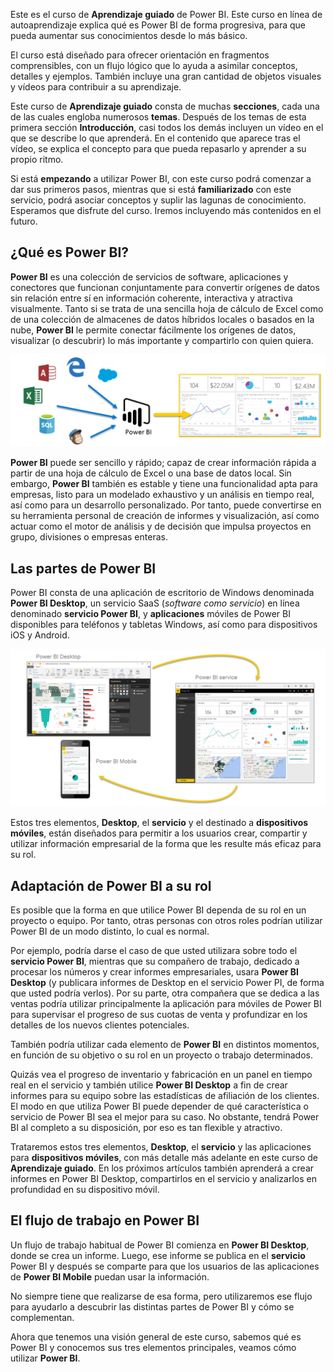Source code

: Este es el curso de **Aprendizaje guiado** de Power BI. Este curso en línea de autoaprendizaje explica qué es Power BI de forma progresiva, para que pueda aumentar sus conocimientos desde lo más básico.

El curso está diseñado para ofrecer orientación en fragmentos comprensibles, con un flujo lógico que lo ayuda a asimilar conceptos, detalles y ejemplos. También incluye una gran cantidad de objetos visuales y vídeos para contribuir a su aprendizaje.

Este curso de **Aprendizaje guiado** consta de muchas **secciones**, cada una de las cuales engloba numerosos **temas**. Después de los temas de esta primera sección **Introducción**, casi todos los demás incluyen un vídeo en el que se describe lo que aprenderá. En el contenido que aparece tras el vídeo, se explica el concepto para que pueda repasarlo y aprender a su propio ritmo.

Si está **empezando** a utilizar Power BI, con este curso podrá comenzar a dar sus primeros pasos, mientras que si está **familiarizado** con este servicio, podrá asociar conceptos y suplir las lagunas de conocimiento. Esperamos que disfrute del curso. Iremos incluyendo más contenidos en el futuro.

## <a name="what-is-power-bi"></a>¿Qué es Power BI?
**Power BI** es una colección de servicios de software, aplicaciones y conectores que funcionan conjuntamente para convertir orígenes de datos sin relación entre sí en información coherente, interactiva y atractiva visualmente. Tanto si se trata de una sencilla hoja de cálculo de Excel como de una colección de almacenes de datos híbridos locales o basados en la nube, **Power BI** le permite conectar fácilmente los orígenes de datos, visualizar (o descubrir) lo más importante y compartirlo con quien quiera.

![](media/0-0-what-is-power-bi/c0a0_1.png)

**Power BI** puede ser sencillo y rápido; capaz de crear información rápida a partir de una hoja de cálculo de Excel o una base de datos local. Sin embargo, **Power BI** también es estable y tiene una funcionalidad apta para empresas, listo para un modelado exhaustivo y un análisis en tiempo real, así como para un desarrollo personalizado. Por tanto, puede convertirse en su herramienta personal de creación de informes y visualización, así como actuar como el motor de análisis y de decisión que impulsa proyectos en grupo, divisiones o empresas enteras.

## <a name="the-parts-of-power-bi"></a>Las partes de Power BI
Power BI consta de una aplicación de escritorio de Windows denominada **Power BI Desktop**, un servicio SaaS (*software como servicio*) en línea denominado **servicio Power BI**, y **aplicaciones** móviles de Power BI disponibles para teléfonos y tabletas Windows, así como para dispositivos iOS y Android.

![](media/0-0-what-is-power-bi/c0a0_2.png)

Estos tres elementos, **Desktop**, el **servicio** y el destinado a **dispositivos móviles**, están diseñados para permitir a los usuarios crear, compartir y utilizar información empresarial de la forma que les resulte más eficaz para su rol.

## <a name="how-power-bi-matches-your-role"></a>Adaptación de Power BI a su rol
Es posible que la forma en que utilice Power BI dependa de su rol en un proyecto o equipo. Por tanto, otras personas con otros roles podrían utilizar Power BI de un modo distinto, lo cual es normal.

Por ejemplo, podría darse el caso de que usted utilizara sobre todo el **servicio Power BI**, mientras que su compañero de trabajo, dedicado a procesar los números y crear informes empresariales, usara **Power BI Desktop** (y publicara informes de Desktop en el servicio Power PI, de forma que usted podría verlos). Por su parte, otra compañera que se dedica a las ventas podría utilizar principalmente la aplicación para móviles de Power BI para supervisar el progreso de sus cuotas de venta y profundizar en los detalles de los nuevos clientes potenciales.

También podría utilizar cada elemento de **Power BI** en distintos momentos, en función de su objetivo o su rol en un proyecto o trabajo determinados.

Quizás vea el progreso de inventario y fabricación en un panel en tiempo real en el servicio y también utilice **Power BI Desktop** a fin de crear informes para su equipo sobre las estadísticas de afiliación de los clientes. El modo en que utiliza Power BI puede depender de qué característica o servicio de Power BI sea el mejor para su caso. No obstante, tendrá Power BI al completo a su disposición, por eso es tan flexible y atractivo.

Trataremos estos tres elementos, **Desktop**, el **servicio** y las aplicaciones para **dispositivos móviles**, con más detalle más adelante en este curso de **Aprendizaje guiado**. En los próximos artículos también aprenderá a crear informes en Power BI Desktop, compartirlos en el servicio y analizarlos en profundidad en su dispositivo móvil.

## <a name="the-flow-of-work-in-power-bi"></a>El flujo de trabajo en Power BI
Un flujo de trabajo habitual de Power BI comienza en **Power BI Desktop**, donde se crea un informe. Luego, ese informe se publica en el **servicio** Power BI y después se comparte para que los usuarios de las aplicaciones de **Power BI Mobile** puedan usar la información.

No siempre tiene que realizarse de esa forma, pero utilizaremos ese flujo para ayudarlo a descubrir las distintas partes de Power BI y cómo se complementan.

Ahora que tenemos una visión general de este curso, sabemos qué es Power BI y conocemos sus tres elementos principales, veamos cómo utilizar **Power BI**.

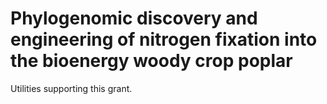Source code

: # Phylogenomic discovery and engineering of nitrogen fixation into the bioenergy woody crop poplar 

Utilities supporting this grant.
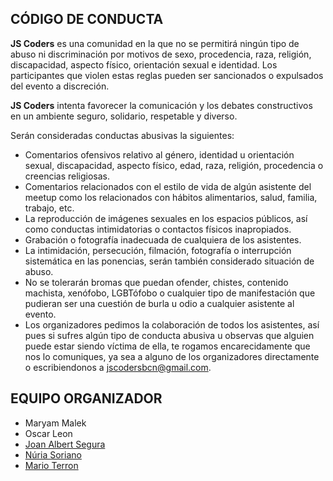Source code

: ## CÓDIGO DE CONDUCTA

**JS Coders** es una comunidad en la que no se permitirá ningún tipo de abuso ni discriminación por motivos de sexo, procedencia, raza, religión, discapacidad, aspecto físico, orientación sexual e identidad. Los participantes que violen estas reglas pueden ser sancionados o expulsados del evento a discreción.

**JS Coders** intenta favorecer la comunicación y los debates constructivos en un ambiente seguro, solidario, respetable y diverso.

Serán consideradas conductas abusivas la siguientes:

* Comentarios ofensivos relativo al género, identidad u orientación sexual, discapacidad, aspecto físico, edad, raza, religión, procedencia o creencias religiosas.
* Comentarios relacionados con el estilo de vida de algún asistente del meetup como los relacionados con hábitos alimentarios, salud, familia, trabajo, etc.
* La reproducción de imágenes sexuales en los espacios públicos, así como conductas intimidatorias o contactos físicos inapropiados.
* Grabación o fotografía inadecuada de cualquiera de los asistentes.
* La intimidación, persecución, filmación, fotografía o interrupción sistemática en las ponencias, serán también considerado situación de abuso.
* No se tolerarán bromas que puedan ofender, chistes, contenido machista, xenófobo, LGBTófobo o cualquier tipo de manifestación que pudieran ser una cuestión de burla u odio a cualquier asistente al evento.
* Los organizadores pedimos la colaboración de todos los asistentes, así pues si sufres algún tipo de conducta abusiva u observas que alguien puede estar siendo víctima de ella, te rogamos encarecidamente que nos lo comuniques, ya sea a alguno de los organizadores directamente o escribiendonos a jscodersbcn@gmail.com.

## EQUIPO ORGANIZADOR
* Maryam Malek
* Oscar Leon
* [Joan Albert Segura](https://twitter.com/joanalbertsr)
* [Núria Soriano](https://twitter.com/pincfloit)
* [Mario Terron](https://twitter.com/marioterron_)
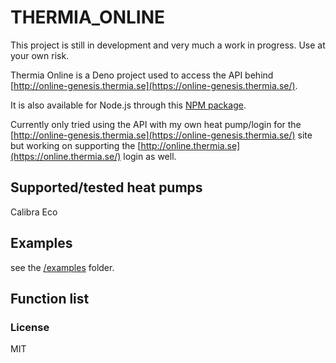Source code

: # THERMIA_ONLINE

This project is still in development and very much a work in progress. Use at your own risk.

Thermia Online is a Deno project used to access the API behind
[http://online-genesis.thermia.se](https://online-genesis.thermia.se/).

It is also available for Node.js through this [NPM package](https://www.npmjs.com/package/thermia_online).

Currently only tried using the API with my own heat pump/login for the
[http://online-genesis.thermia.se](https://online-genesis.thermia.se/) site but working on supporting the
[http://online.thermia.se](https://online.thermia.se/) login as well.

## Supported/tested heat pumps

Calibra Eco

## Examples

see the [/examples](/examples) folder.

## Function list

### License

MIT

########################################

- _Directions for this task_
Counting only lines of the data above that hold "genesis", report the total and nothing else.

- _Task response_
2